Wednesday, March 2, 2016

Kolob Canyons, Zion National Park, New Harmony, Utah

Three tall sandstone mesas jut up majestically ahead in morning light, justifying the name of this Zion National Park, Utah, name: Kolob Canyon, home of God.
In Mormon theology, Kolob is where God lives. And seeing Kolob Canyons at Zion National Park, you can believe that, yes, you’re coming into His presence, His home.

Just to clarify, though, Mormon’s don’t think God lives here in Kolob Canyons. No, to them, Kolob is a star or planet elsewhere in the universe where God and his wives live, and where we were all born as spirit children before being reborn as humans on Earth.

Fun fact: Glen A. Larson, the guy who created the original “Battlestar Galactica” series, is a Mormon and informed the series with Mormon theology, it’s “Mormons in Space,” right down to naming humans’ ancient planet of origin Kobol, an anagram of Kolob!

But I can und
erstand why this place got named Kolob Canyons. You feel as if … as if you’re in the presence of something majestic and holy, as if God Himself might be standing just atop one of the mesas. The sandstone formations throughout the canyon are more uplifting, more awe-inspiring than any petty human church, mosque, or temple.

This is coming from an atheist, mind you. Yet in a place like Kolob Canyons, I can’t help but feel everything around me is alive. Call it pantheistic drivel, but the very earth and air *knows* me, has personhood. Is that so crazy? Humans before me have felt this way about natural places, and some cultures have included that perspective in their religions. If this is crazy, I think it’s the good kind of crazy.

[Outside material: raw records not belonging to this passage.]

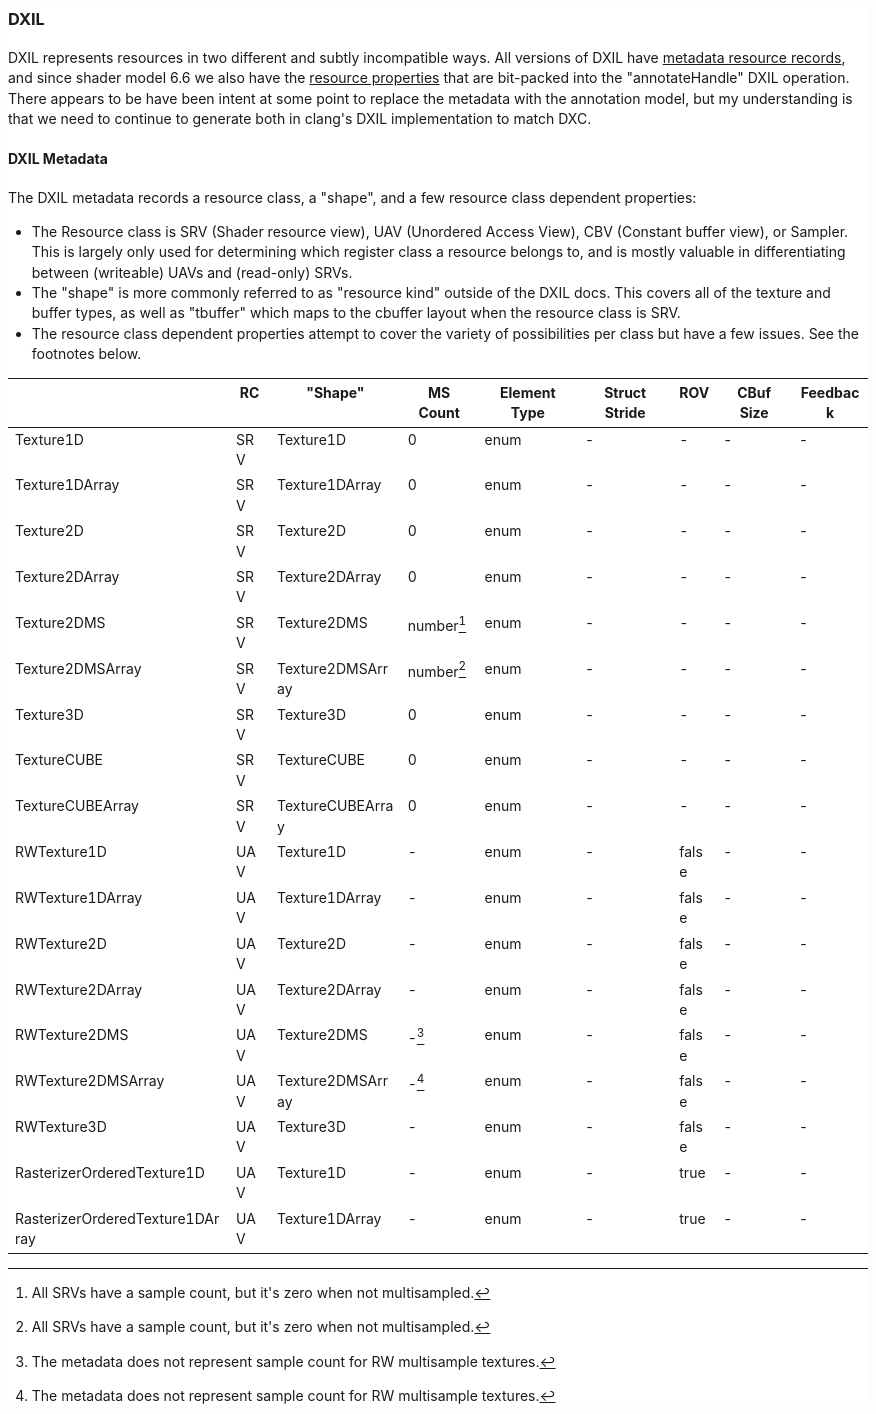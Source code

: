 ### DXIL

DXIL represents resources in two different and subtly incompatible ways. All
versions of DXIL have [metadata resource records], and since shader model 6.6
we also have the [resource properties] that are bit-packed into the
"annotateHandle" DXIL operation. There appears to be have been intent at some
point to replace the metadata with the annotation model, but my understanding
is that we need to continue to generate both in clang's DXIL implementation to
match DXC.

[Metadata resource records]:
    https://github.com/microsoft/DirectXShaderCompiler/blob/main/docs/DXIL.rst#metadata-resource-records
[resource properties]:
    https://github.com/microsoft/DirectXShaderCompiler/blob/v1.8.2407/include/dxc/DXIL/DxilResourceProperties.h#L23

#### DXIL Metadata

The DXIL metadata records a resource class, a "shape", and a few resource class
dependent properties:

- The Resource class is SRV (Shader resource view), UAV (Unordered Access
  View), CBV (Constant buffer view), or Sampler. This is largely only used for
  determining which register class a resource belongs to, and is mostly
  valuable in differentiating between (writeable) UAVs and (read-only) SRVs.
- The "shape" is more commonly referred to as "resource kind" outside of the
  DXIL docs. This covers all of the texture and buffer types, as well as
  "tbuffer" which maps to the cbuffer layout when the resource class is SRV.
- The resource class dependent properties attempt to cover the variety of
  possibilities per class but have a few issues. See the footnotes below.

|                                    | RC   | "Shape"                | MS Count   | Element Type | Struct Stride | ROV   | CBuf Size | Feedback |
|------------------------------------|------|------------------------|------------|--------------|---------------|-------|-----------|----------|
| Texture1D                          | SRV  | Texture1D              | 0          | enum         | -             | -     | -         | -        |
| Texture1DArray                     | SRV  | Texture1DArray         | 0          | enum         | -             | -     | -         | -        |
| Texture2D                          | SRV  | Texture2D              | 0          | enum         | -             | -     | -         | -        |
| Texture2DArray                     | SRV  | Texture2DArray         | 0          | enum         | -             | -     | -         | -        |
| Texture2DMS                        | SRV  | Texture2DMS            | number[^1] | enum         | -             | -     | -         | -        |
| Texture2DMSArray                   | SRV  | Texture2DMSArray       | number[^1] | enum         | -             | -     | -         | -        |
| Texture3D                          | SRV  | Texture3D              | 0          | enum         | -             | -     | -         | -        |
| TextureCUBE                        | SRV  | TextureCUBE            | 0          | enum         | -             | -     | -         | -        |
| TextureCUBEArray                   | SRV  | TextureCUBEArray       | 0          | enum         | -             | -     | -         | -        |
| RWTexture1D                        | UAV  | Texture1D              | -          | enum         | -             | false | -         | -        |
| RWTexture1DArray                   | UAV  | Texture1DArray         | -          | enum         | -             | false | -         | -        |
| RWTexture2D                        | UAV  | Texture2D              | -          | enum         | -             | false | -         | -        |
| RWTexture2DArray                   | UAV  | Texture2DArray         | -          | enum         | -             | false | -         | -        |
| RWTexture2DMS                      | UAV  | Texture2DMS            | -[^2]      | enum         | -             | false | -         | -        |
| RWTexture2DMSArray                 | UAV  | Texture2DMSArray       | -[^2]      | enum         | -             | false | -         | -        |
| RWTexture3D                        | UAV  | Texture3D              | -          | enum         | -             | false | -         | -        |
| RasterizerOrderedTexture1D         | UAV  | Texture1D              | -          | enum         | -             | true  | -         | -        |
| RasterizerOrderedTexture1DArray    | UAV  | Texture1DArray         | -          | enum         | -             | true  | -         | -        |

[^1]: All SRVs have a sample count, but it's zero when not multisampled.
[^2]: The metadata does not represent sample count for RW multisample textures.
[^3]: For tbuffer, element type seems to always be the enum value 5, for `u32`
[^4]: LLVM is probably buggy here currently. It differs from DXC and sets
[^5]: It may be better to use void or omit the type entirely rather than i8 here.
[#4941]: https://github.com/microsoft/DirectXShaderCompiler/issues/4941
[#4773]: https://github.com/microsoft/DirectXShaderCompiler/issues/4773
[#2498]: https://github.com/microsoft/DirectXShaderCompiler/issues/2498
[#3395]: https://github.com/microsoft/DirectXShaderCompiler/issues/3395
[#4868]: https://github.com/microsoft/DirectXShaderCompiler/issues/4868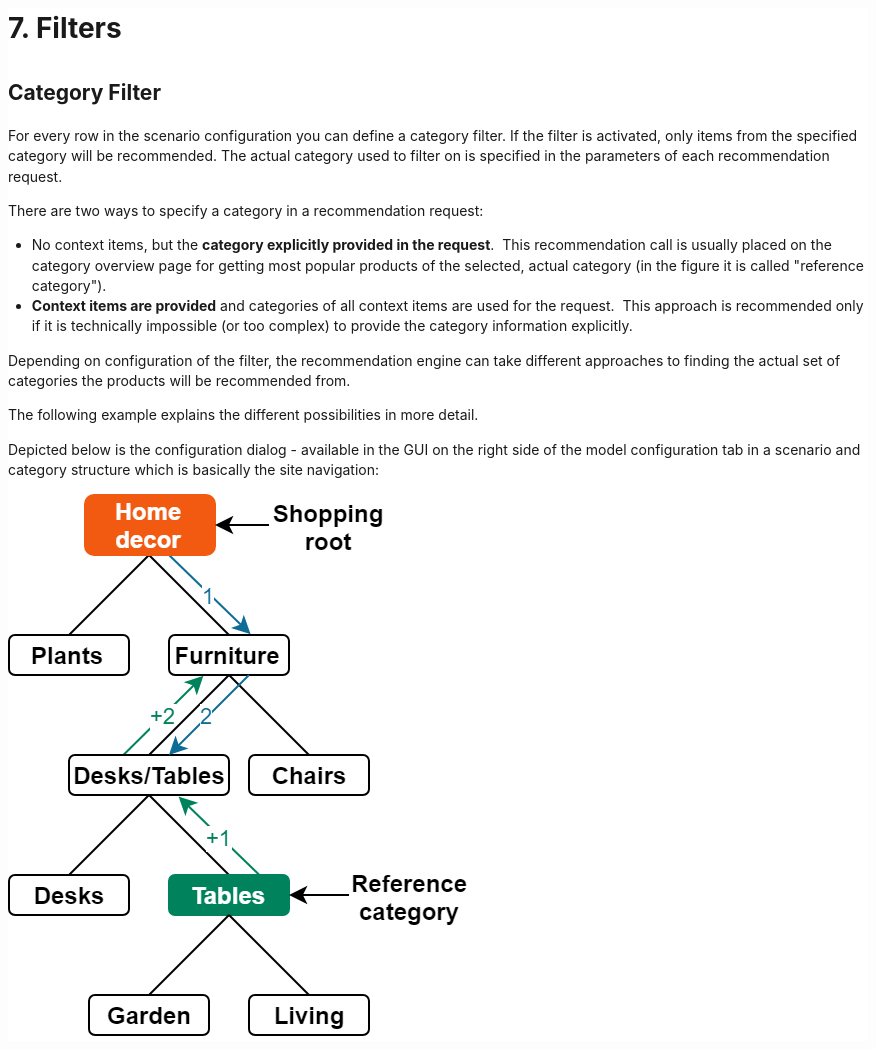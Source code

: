 # 7. Filters

## Category Filter

For every row in the scenario configuration you can define a category filter. 
If the filter is activated, only items from the specified category will be recommended. 
The actual category used to filter on is specified in the parameters of each recommendation request.

There are two ways to specify a category in a recommendation request:

- No context items, but the **category explicitly provided in the request**. 
  This recommendation call is usually placed on the category overview page for getting most popular 
  products of the selected, actual category (in the figure it is called "reference category").
- **Context items are provided** and categories of all context items are used for the request. 
  This approach is recommended only if it is technically impossible (or too complex) to provide the 
  category information explicitly.

Depending on configuration of the filter, the recommendation engine can take different approaches to finding the actual set of categories the products will be recommended from.

The following example explains the different possibilities in more detail.

Depicted below is the configuration dialog - available in the GUI on the right side of the model 
configuration tab in a scenario and category structure which is basically the site navigation:

![Category path tree](img/categorypath_tree.png)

I actually visited Kolob Canyons twice. On my way down to Virgin, Utah (near the Zion National Park entrance) from Parowan Gap the day before, I stopped by in the morning. But I realized later that I hadn’t left a milkweed seed ball. At camp in the evening, I knew that was an oversight that needed fixing, that Liz would have demanded I come back. So I did on this afternoon. And Kolob Canyons was no less inspiring the second day.